■ **PROBLEM STATEMENT**
Look for the word "github" in the data below, and copy every line that holds it.
************
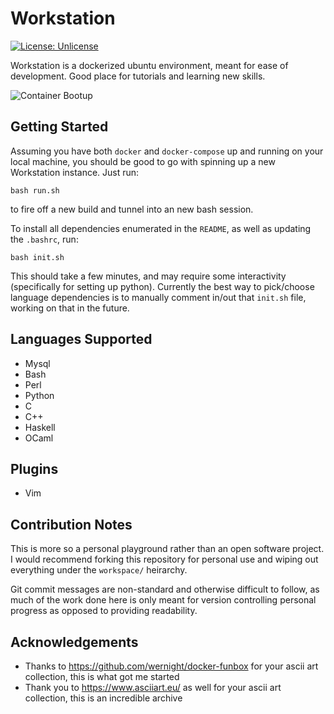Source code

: # Workstation
[![License: Unlicense](https://img.shields.io/badge/license-Unlicense-blue.svg)](http://unlicense.org/)

Workstation is a dockerized ubuntu environment, meant for ease of development. Good place for tutorials and learning new skills.

![Container Bootup](https://github.com/AlexMapley/workstation/blob/master/art/bootup.png)

## Getting Started
Assuming you have both `docker` and `docker-compose` up and running on your local machine, you should be good to go with spinning up a new Workstation instance. Just run:

```
bash run.sh
```

to fire off a new build and tunnel into an new bash session.

To install all dependencies enumerated in the `README`, as well as updating the `.bashrc`, run:

```
bash init.sh
```

This should take a few minutes, and may require some interactivity (specifically for setting up python). Currently the best way to pick/choose language dependencies is to manually comment in/out that `init.sh` file, working on that in the future. 

## Languages Supported
- Mysql
- Bash
- Perl
- Python
- C
- C++
- Haskell
- OCaml

## Plugins
- Vim

## Contribution Notes
This is more so a personal playground rather than an open software project. I would recommend forking this repository for personal use and wiping out everything under the `workspace/` heirarchy.

Git commit messages are non-standard and otherwise difficult to follow, as much of the work done here is only meant for version controlling personal progress as opposed to providing readability.

## Acknowledgements
- Thanks to https://github.com/wernight/docker-funbox for your ascii art collection, this is what got me started
- Thank you to https://www.asciiart.eu/ as well for your ascii art collection, this is an incredible archive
************
■ **ANSWER SPACE**
![Container Bootup](https://github.com/AlexMapley/workstation/blob/master/art/bootup.png)
- Thanks to https://github.com/wernight/docker-funbox for your ascii art collection, this is what got me started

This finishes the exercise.